***** Raw data *****

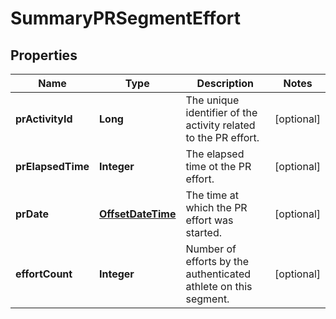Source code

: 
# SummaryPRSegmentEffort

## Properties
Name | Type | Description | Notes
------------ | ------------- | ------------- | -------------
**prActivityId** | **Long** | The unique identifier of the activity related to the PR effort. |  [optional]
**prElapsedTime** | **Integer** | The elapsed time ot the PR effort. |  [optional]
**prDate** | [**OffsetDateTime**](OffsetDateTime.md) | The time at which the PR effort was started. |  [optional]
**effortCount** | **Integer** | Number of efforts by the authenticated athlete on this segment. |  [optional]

*****

### About this exercise
All of the data above must be printed exactly, minus its pictures.

### Response box
Source code

: 
# SummaryPRSegmentEffort

## Properties
Name | Type | Description | Notes
------------ | ------------- | ------------- | -------------
**prActivityId** | **Long** | The unique identifier of the activity related to the PR effort. |  [optional]
**prElapsedTime** | **Integer** | The elapsed time ot the PR effort. |  [optional]
**prDate** | [**OffsetDateTime**](OffsetDateTime.md) | The time at which the PR effort was started. |  [optional]
**effortCount** | **Integer** | Number of efforts by the authenticated athlete on this segment. |  [optional]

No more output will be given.